Wo waren Sie während der Mondlandung?
Vor 50 Jahren landeten erstmals Menschen auf dem Mond. Schweizer Kulturschaffende erinnern sich.

Katja Früh
«Die Mondlandung durfte ich am Fernsehen mit meinen Eltern verfolgen. Mein Vater hat immer gross angegeben, so hat er z.B. den Nordpol entdeckt und Amerika. Die Geschichten seiner Heldentaten nannte er Ich-Geschichten, und wir Kinder konnten nicht genug davon bekommen, natürlich im Wissen, dass alles erstunken und erlogen ist.

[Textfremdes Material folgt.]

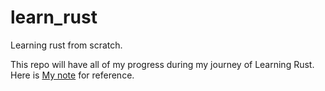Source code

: # learn_rust
Learning rust from scratch. 


This repo will have all of my progress during my journey of Learning Rust.
Here is <a href="https://learn-rust-from-scratch.notion.site/Rust-Data-Types-and-their-associated-functions-0b2a420e6d3e4afeb3166a445a92d1aa?pvs=4">My note</a> for reference.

Ein kleiner Zweifel blieb jedoch haften, wäre es nicht doch möglich, dass...? Bei der Mondlandung durften wir also unseren Vater als Astronauten betrachten, wir waren sehr aufgeregt, vor allem, weil er behauptete, wir würden dort, wenn wir gross seien, wahrscheinlich unsere Ferien verbringen können.»
Walter Pfeiffer
«Während sich draussen alles vor den Fernsehgeschäften drängte, die für die Mondlandung extra Lautsprecher aufgestellt hatten, sass ich allein in meinem engen Mansardenzimmer an der Obstgartenstrasse. Klappriges Bett, Fensterluke, Kaltwasser im Gang – und auf meinem ersten kleinen TV silbern-wackelig die Mondlandung. Ein Moment moderner Spitzberg-Romantik.»
Manon
«Ich sass mit meinem ersten Ehemann auf einer Parkbank beim Bellevue am See. wir waren bereits getrennt, aber innige Freunde geblieben. Wir hielten uns an den Händen und schauten wie alle Anwesenden in die Höhe ... Vor einigen Wochen ist dieser Mann gestorben.»
Viktor Giacobbo
«Einige Tage vor der Mondlandung 1969 war ich mit zwei Freunden während unserer Tramperferien in einem Lokalzug an der ligurischen Küste entlang unterwegs. Weil das Gedränge wegen vieler heimkehrender Badegäste unerträglich wurde, sind wir in Manarola (Cinque Terre) aus dem überfüllten Zug ausgestiegen – und zwei Wochen dort geblieben.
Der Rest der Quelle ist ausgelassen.